▶ **EXERCISE GOAL**
Two lines in the data below mark the range: the one with "back to me?**</span></span>" and the one with "received by Microsoft.</span></span>". Return both, along with every line between them, exactly.

Start of DATA RECORDS

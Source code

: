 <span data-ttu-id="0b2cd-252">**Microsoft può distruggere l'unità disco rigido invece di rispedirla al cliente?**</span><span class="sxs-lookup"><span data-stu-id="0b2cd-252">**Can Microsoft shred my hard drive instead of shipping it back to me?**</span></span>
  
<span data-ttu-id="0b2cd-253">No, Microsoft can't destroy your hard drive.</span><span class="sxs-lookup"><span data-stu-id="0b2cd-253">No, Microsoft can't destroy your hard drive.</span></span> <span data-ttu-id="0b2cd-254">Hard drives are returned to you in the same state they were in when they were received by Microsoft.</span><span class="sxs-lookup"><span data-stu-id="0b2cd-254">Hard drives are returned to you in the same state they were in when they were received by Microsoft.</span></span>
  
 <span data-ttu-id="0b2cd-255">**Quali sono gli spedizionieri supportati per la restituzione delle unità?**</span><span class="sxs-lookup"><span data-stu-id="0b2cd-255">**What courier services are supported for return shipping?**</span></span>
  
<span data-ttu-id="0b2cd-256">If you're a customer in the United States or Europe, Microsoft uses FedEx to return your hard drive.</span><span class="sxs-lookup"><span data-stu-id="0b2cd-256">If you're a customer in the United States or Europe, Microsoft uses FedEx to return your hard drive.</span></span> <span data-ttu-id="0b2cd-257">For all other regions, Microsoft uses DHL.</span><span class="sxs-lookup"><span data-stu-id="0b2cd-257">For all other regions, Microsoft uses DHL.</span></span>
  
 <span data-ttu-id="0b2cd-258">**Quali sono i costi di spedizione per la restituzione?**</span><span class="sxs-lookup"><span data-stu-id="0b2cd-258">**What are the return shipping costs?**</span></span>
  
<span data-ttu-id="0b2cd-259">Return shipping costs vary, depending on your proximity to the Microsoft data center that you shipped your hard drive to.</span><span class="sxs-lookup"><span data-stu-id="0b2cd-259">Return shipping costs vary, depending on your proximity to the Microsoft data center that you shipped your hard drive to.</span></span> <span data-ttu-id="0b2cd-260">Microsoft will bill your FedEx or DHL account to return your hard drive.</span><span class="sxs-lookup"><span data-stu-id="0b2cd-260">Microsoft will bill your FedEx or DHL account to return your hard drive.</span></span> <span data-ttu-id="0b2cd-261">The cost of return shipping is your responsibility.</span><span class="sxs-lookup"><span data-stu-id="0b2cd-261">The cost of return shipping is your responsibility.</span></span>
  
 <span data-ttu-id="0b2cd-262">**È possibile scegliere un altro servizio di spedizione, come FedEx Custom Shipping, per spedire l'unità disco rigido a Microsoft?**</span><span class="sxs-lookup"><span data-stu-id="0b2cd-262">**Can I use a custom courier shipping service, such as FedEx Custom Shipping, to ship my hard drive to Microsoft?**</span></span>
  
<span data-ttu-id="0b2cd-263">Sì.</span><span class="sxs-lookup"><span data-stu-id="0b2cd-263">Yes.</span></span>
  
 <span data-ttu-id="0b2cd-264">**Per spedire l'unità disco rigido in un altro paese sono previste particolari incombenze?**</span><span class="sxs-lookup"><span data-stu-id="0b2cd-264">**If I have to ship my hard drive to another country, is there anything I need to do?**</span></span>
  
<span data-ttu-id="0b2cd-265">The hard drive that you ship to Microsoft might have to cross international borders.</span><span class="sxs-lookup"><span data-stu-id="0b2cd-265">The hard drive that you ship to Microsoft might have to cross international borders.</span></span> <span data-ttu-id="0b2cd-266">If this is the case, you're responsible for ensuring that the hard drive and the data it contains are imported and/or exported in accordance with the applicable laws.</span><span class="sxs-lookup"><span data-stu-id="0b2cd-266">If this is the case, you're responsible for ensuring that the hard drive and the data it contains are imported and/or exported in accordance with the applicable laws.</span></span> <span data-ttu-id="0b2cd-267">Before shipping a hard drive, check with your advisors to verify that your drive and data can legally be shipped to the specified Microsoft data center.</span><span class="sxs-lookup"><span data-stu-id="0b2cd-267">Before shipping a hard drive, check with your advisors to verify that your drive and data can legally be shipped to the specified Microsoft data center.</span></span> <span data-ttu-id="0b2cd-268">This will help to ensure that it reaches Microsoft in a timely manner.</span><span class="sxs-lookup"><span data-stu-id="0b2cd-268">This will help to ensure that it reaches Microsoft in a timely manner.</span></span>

End of DATA RECORDS

▶ **YOUR SOLUTION**
: <span data-ttu-id="0b2cd-252">**Microsoft può distruggere l'unità disco rigido invece di rispedirla al cliente?**</span><span class="sxs-lookup"><span data-stu-id="0b2cd-252">**Can Microsoft shred my hard drive instead of shipping it back to me?**</span></span>
  
<span data-ttu-id="0b2cd-253">No, Microsoft can't destroy your hard drive.</span><span class="sxs-lookup"><span data-stu-id="0b2cd-253">No, Microsoft can't destroy your hard drive.</span></span> <span data-ttu-id="0b2cd-254">Hard drives are returned to you in the same state they were in when they were received by Microsoft.</span><span class="sxs-lookup"><span data-stu-id="0b2cd-254">Hard drives are returned to you in the same state they were in when they were received by Microsoft.</span></span>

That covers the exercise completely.